◆ Exercise directions: Whenever a line in the data below includes the string "pseudocode", copy it out.

◆ Data for this exercise:
--------------------------------

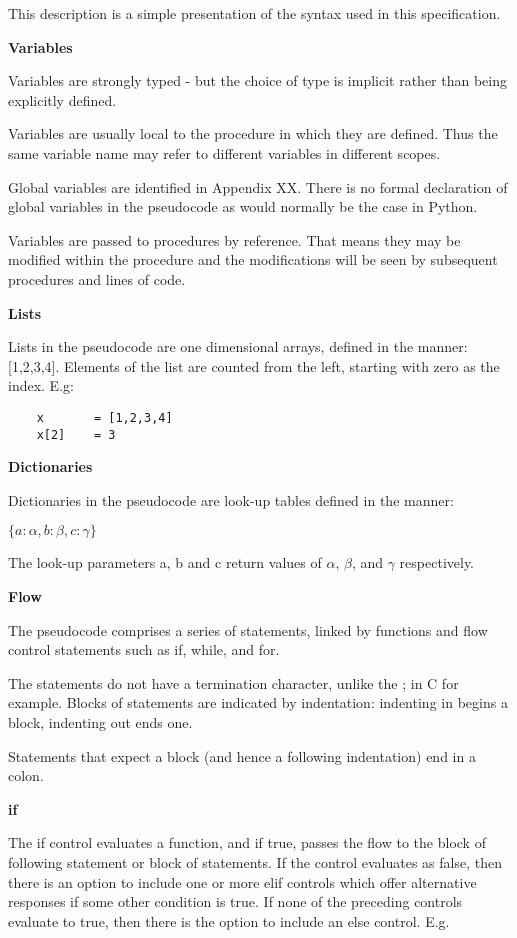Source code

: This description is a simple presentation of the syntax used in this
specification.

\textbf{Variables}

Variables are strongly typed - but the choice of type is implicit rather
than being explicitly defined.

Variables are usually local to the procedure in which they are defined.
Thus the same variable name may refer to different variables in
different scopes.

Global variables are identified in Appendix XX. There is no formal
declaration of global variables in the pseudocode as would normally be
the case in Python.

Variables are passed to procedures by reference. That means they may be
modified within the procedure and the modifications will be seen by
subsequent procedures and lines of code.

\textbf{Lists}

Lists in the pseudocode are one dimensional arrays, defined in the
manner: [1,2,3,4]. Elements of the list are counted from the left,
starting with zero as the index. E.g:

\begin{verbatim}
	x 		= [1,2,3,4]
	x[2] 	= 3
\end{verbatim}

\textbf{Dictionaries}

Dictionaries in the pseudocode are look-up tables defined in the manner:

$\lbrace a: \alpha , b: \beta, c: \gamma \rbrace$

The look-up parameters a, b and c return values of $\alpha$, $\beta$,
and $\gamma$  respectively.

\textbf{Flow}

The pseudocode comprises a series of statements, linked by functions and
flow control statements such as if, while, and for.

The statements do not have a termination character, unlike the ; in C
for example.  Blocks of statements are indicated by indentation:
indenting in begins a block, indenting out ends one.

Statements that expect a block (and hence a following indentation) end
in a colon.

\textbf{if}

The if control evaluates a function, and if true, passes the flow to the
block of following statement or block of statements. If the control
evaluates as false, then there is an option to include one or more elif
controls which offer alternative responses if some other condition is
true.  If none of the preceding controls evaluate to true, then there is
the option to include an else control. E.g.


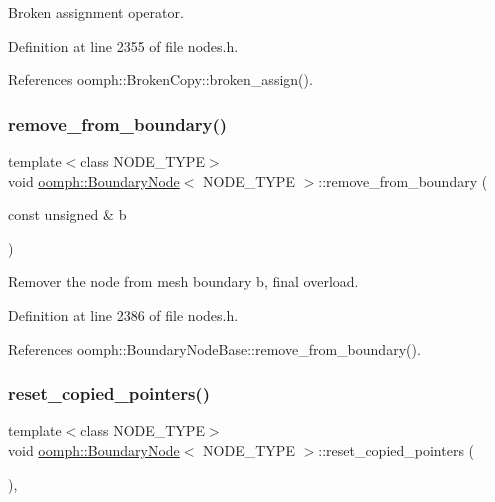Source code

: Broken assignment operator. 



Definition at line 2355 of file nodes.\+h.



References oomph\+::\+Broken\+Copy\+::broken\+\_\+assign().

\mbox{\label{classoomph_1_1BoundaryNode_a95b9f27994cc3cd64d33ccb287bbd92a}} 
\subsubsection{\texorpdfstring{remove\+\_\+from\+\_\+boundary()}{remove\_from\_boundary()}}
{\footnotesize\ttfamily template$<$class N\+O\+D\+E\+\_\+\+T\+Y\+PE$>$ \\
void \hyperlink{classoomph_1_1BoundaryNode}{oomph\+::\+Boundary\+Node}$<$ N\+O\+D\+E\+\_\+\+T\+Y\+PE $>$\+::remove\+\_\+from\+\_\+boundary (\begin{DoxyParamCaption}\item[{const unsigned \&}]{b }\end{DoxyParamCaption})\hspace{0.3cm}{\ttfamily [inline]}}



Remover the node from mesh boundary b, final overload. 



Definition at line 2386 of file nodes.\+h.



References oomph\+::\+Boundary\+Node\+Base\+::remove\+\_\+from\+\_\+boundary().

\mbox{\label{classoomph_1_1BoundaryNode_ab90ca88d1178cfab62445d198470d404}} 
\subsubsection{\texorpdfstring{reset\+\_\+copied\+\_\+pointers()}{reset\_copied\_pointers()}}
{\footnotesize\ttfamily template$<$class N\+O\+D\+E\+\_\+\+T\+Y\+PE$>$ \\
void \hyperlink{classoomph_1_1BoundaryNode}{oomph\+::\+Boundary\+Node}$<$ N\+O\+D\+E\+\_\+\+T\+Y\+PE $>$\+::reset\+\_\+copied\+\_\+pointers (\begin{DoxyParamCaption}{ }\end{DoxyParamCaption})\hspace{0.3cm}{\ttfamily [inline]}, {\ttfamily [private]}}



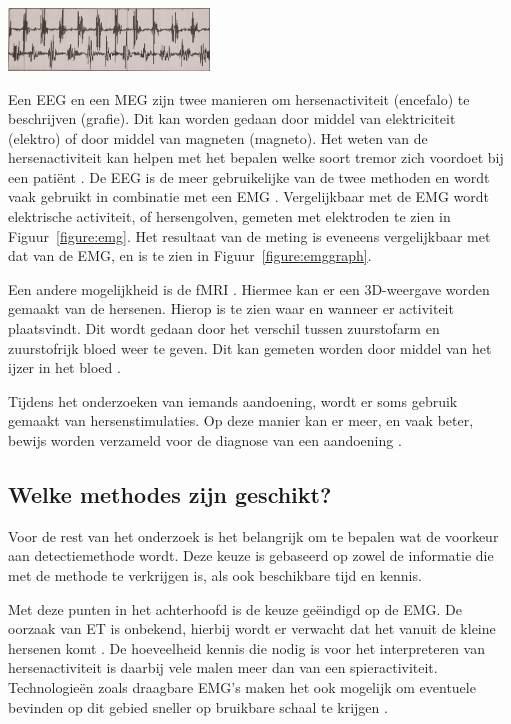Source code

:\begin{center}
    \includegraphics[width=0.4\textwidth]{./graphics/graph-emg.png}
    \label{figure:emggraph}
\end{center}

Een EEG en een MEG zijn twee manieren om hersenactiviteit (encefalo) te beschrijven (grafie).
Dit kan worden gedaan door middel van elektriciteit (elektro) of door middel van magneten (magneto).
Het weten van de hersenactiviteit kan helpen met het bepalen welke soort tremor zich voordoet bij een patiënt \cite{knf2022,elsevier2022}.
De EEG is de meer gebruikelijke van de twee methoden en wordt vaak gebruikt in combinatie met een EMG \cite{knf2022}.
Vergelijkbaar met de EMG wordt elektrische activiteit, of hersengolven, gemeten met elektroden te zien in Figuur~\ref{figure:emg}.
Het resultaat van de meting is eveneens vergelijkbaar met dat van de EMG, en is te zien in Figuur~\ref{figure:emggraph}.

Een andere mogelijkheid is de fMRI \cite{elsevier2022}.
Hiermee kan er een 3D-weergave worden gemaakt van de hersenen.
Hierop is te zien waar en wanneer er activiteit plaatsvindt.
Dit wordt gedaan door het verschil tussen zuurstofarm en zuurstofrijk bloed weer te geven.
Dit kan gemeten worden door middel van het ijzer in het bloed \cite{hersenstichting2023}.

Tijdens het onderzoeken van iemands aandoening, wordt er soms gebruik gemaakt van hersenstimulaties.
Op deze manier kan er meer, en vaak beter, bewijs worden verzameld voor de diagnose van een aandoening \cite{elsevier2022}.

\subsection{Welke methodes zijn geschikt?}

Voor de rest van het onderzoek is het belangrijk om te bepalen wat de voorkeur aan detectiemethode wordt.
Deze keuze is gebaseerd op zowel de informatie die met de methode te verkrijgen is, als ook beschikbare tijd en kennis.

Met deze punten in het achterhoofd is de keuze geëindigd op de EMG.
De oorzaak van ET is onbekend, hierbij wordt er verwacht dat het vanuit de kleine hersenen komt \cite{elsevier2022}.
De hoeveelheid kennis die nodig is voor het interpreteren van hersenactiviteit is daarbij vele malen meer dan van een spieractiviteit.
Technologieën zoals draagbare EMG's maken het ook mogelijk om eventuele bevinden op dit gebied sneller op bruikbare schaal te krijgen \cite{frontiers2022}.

--------------------------------

◆ Solution below:
declaration of global variables in the pseudocode as would normally be
Lists in the pseudocode are one dimensional arrays, defined in the
Dictionaries in the pseudocode are look-up tables defined in the manner:
The pseudocode comprises a series of statements, linked by functions and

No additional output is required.